In 1991, he exercised his conscience vote in the Victorian Parliament to vote against the Community Protection (Amendment) Bill otherwise known as the Garry David Bill. In his speech Skeggs said, I am no apologist for Garry David, also known as Garry Webb, but I am a stoic defender of the pure principles of justice.... Fortunately the constitution of the Victorian Parliamentary Liberal Party gives each member of it the right to exercise a vote of conscience where a position of principle is conscientiously and sincerely held. Currently I am the president of both the Australian Chapter of the World Freedom League and the Freedom Coalition in Victoria. Both of those bodies are dedicated to upholding the principles of the United Nations Universal Declaration of Human Rights and to working for freedom and democracy in all nations. In short, they are dedicated to upholding the human rights of all peoples. Accordingly I cannot support any legislation that alienates the fundamental principles of justice.

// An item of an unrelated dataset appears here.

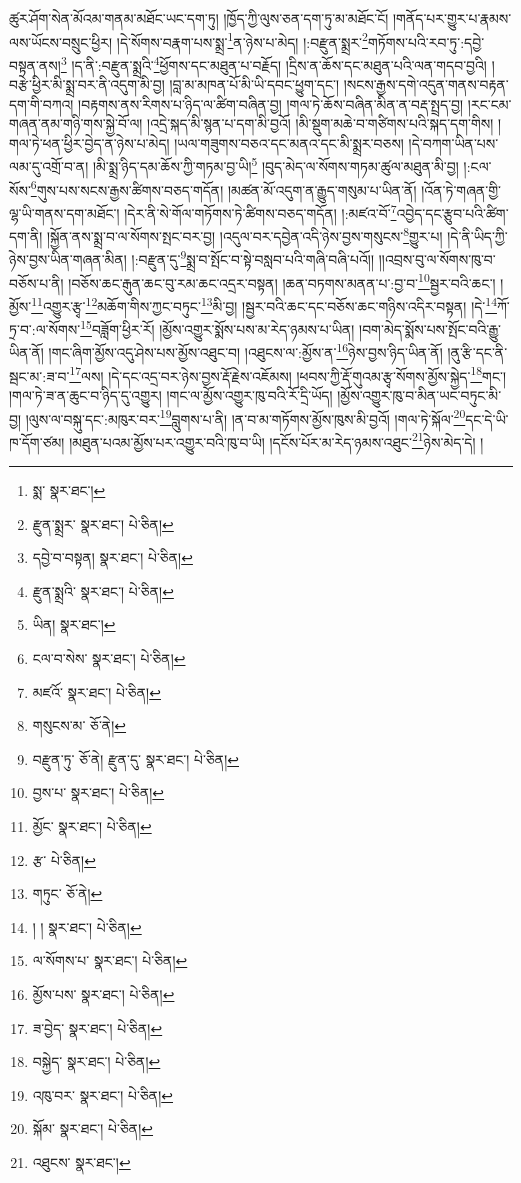 ཚུར་ཤོག་སེན་མོའམ་གནམ་མཐོང་ཡང་དག་ཏུ། །ཁྱོད་ཀྱི་ལུས་ཅན་དག་ཏུ་མ་མཐོང་ངོ། །གནོད་པར་གྱུར་པ་རྣམས་ལས་ཡོངས་བསྲུང་ཕྱིར། །དེ་སོགས་བརྣག་པས་སྨྲ་\footnote{སྨ་  སྣར་ཐང་། }ན་ཉེས་པ་མེད། །:བརྫུན་སྨྲར་\footnote{རྫུན་སྨྲར་  སྣར་ཐང་།  པེ་ཅིན། }གཏོགས་པའི་རབ་ཏུ་:དབྱེ་བསྟན་ནས།\footnote{དབྱེ་བ་བསྟན།  སྣར་ཐང་།  པེ་ཅིན། } །ད་ནི་:བརྫུན་སྨྲའི་\footnote{རྫུན་སྨྲའི་  སྣར་ཐང་།  པེ་ཅིན། }ཕྱོགས་དང་མཐུན་པ་བརྗོད། །དྲིས་ན་ཆོས་དང་མཐུན་པའི་ལན་གདབ་བྱའི། །བརྩེ་ཕྱིར་མི་སྨྲ་བར་ནི་འདུག་མི་བྱ། །བླ་མ་མཁན་པོ་མི་ཡི་དབང་ཕྱུག་དང་། །སངས་རྒྱས་དགེ་འདུན་གནས་བརྟན་དག་གི་བཀའ། །བརྟགས་ནས་རིགས་པ་ཉིད་ལ་ཚིག་བཞིན་བྱ། །གལ་ཏེ་ཆོས་བཞིན་མིན་ན་བརྡ་སྤྲད་བྱ། །རང་ངམ་གཞན་ནམ་གཉི་གས་སྐྱེ་བོ་ལ། །འདྲེ་སྐད་མི་སྙན་པ་དག་མི་བྱའོ། །མི་སྡུག་མཆེ་བ་གཙིགས་པའི་སྐད་དག་གིས། །གལ་ཏེ་ཕན་ཕྱིར་བྱེད་ན་ཉེས་པ་མེད། །ཡལ་གཟུགས་བཅའ་དང་མནའ་དང་མི་སྨྲར་བཅས། །དེ་བཀག་ཡིན་པས་ལམ་དུ་འགྲོ་བ་ན། །མི་སྨྲ་ཉིད་དམ་ཆོས་ཀྱི་གཏམ་བྱ་ཡི།\footnote{ཡིན།  སྣར་ཐང་། } །བུད་མེད་ལ་སོགས་གཏམ་ཚུལ་མཐུན་མི་བྱ། །:ངལ་སོས་\footnote{ངལ་བ་སེས་  སྣར་ཐང་།  པེ་ཅིན། }གུས་པས་སངས་རྒྱས་ཚིགས་བཅད་གདོན། །མཚན་མོ་འདུག་ན་རྒྱུད་གསུམ་པ་ཡིན་ནོ། །འོན་ཏེ་གཞན་གྱི་ལྷ་ཡི་གནས་དག་མཐོང་། །དེར་ནི་སེ་གོལ་གཏོགས་ཏེ་ཚིགས་བཅད་གདོན། །:མཛའ་བོ་\footnote{མཛའོ་  སྣར་ཐང་།  པེ་ཅིན། }འབྱེད་དང་རྩུབ་པའི་ཚིག་དག་ནི། །སྐྱོན་ནས་སྨྲ་བ་ལ་སོགས་སྤང་བར་བྱ། །འདུལ་བར་དབྱེན་འདི་ཉེས་བྱས་གསུངས་\footnote{གསུངས་མ་  ཅོ་ནེ། }གྱུར་པ། །དེ་ནི་ཡིད་ཀྱི་ཉེས་བྱས་ཡིན་གཞན་མིན། །:བརྫུན་དུ་\footnote{བརྫུན་ཏུ་  ཅོ་ནེ། རྫུན་དུ་  སྣར་ཐང་།  པེ་ཅིན། }སྨྲ་བ་སྤོང་བ་སྟེ་བསླབ་པའི་གཞི་བཞི་པའོ།། །།འབྲས་བུ་ལ་སོགས་ཁུ་བ་བཅོས་པ་ནི། །བཅོས་ཆང་རྒུན་ཆང་བུ་རམ་ཆང་འདྲར་བསྟན། །ཆན་བཏགས་མནན་པ་:བྱ་བ་\footnote{བྱས་པ་  སྣར་ཐང་།  པེ་ཅིན། }སྦྱར་བའི་ཆང་། །མྱོས་\footnote{མྱོང་  སྣར་ཐང་།  པེ་ཅིན། }འགྱུར་རྩྭ་\footnote{རྩ་  པེ་ཅིན། }མཆོག་གིས་ཀྱང་བཏུང་\footnote{གཏུང་  ཅོ་ནེ། }མི་བྱ། །སྦྱར་བའི་ཆང་དང་བཅོས་ཆང་གཉིས་འདིར་བསྟན། །དེ་\footnote{། །  སྣར་ཐང་།  པེ་ཅིན། }ཀོ་ཏྲ་བ་:ལ་སོགས་\footnote{ལ་སོགས་པ་  སྣར་ཐང་།  པེ་ཅིན། }བཟློག་ཕྱིར་རོ། །མྱོས་འགྱུར་སྨོས་པས་མ་རེད་ཉམས་པ་ཡིན། །བག་མེད་སྨོས་པས་སྤོང་བའི་རྒྱུ་ཡིན་ནོ། །གང་ཞིག་མྱོས་འདུ་ཤེས་པས་མྱོས་འཐུང་བ། །འཐུངས་ལ་:མྱོས་ན་\footnote{མྱོས་པས་  སྣར་ཐང་།  པེ་ཅིན། }ཉེས་བྱས་ཉིད་ཡིན་ནོ། །ནུ་རྩི་དང་ནི་སྦང་མ་:ཟ་བ་\footnote{ཟ་བྱེད་  སྣར་ཐང་།  པེ་ཅིན། }ལས། །དེ་དང་འདྲ་བར་ཉེས་བྱས་རྡོ་རྗེས་འཇོམས། །ཕབས་ཀྱི་རྡོ་གུའམ་རྩྭ་སོགས་མྱོས་སྐྱེད་\footnote{བསྐྱེད་  སྣར་ཐང་།  པེ་ཅིན། }གང་། །གལ་ཏེ་ཟ་ན་ཆུང་བ་ཉིད་དུ་འགྱུར། །གང་ལ་མྱོས་འགྱུར་ཁུ་བའི་རོ་དྲི་ཡོད། །མྱོས་འགྱུར་ཁུ་བ་མིན་ཡང་བཏུང་མི་བྱ། །ལུས་ལ་བསྐུ་དང་:མཁུར་བར་\footnote{འཁུ་བར་  སྣར་ཐང་།  པེ་ཅིན། }བླུགས་པ་ནི། །ན་བ་མ་གཏོགས་མྱོས་ཁུས་མི་བྱའོ། །གལ་ཏེ་སྐོལ་\footnote{སྐོམ་  སྣར་ཐང་།  པེ་ཅིན། }དང་དེ་ཡི་ཁ་དོག་ཙམ། །མཐུན་པའམ་མྱོས་པར་འགྱུར་བའི་ཁུ་བ་ཡི། །དངོས་པོར་མ་རེད་ཉམས་འཐུང་\footnote{འཐུངས་  སྣར་ཐང་། }ཉེས་མེད་དེ། །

In 1991, Skeggs participated in the UN World Conference on Human Rights in Vienna in 1993. Speaking in the Parliament in 1995, he saidA couple of years ago I had the opportunity of attending a United Nations conference on human rights in Vienna. I was absolutely appalled by what I heard and saw at one of the conference hearings on discrimination against women when evidence was given by many women who had undergone tremendous physical violence and sexual harassment. Many of the hundreds of people who heard that evidence were in tears as they listened to the horrific accounts by women from many countries. Even in Western countries, including the USA, England and other so-called enlightened democracies, women had been subjected to the most unbelievable harassment and indignities. Honourable members would really have to see the video of that session or read the evidence to understand what goes on behind some closed doors. It is almost impossible to believe women can suffer so much and be subjected to unspeakable indignities over long periods. I found that very moving indeed. It made me more convinced than ever to do all I could to ensure that sexual harassment within society was suppressed and that women's rights were given the recognition they deserve.

== Volunteer: Freemasonry, the Anglican Church and Other Causes ==

Bruce was a Freemason and served as Deputy Grand Master of the United Grand Lodge of Victoria.

Bruce served the vestry of St George’s Anglican Church, Ivanhoe where he compiled the Golden Jubilee history of the church.

For decades, Bruce was the Master of Ceremonies at the ANZAC day ceremony.

He served as the President of the Royal Society of St George (Australia)

He served as the Victorian Prior of the Sovereign Order of St John of Jerusalem.

== Honours ==

In addition to the racing honours mentioned above, Skeggs was awarded the Queen Elizabeth II Silver Jubilee Medal.

National recognition of Skeggs' contribution to the Australian community came in October 2000 when he was invested with the Medal of the Order of Australia (OAM) for "service to harness racing, to the Victorian Parliament and local government, and to the community."

Skeggs was also awarded the Friends of Overseas Chinese Medal by the Republic of China.

== Family ==

Bruce was married to Evelyn (née Gronn) in 1958. They had four children – Philip, Julie, Robbie and Margaret. In his last years, Skeggs was cared for in a Melbourne nursing home, and retained a love of racing and radio to the end.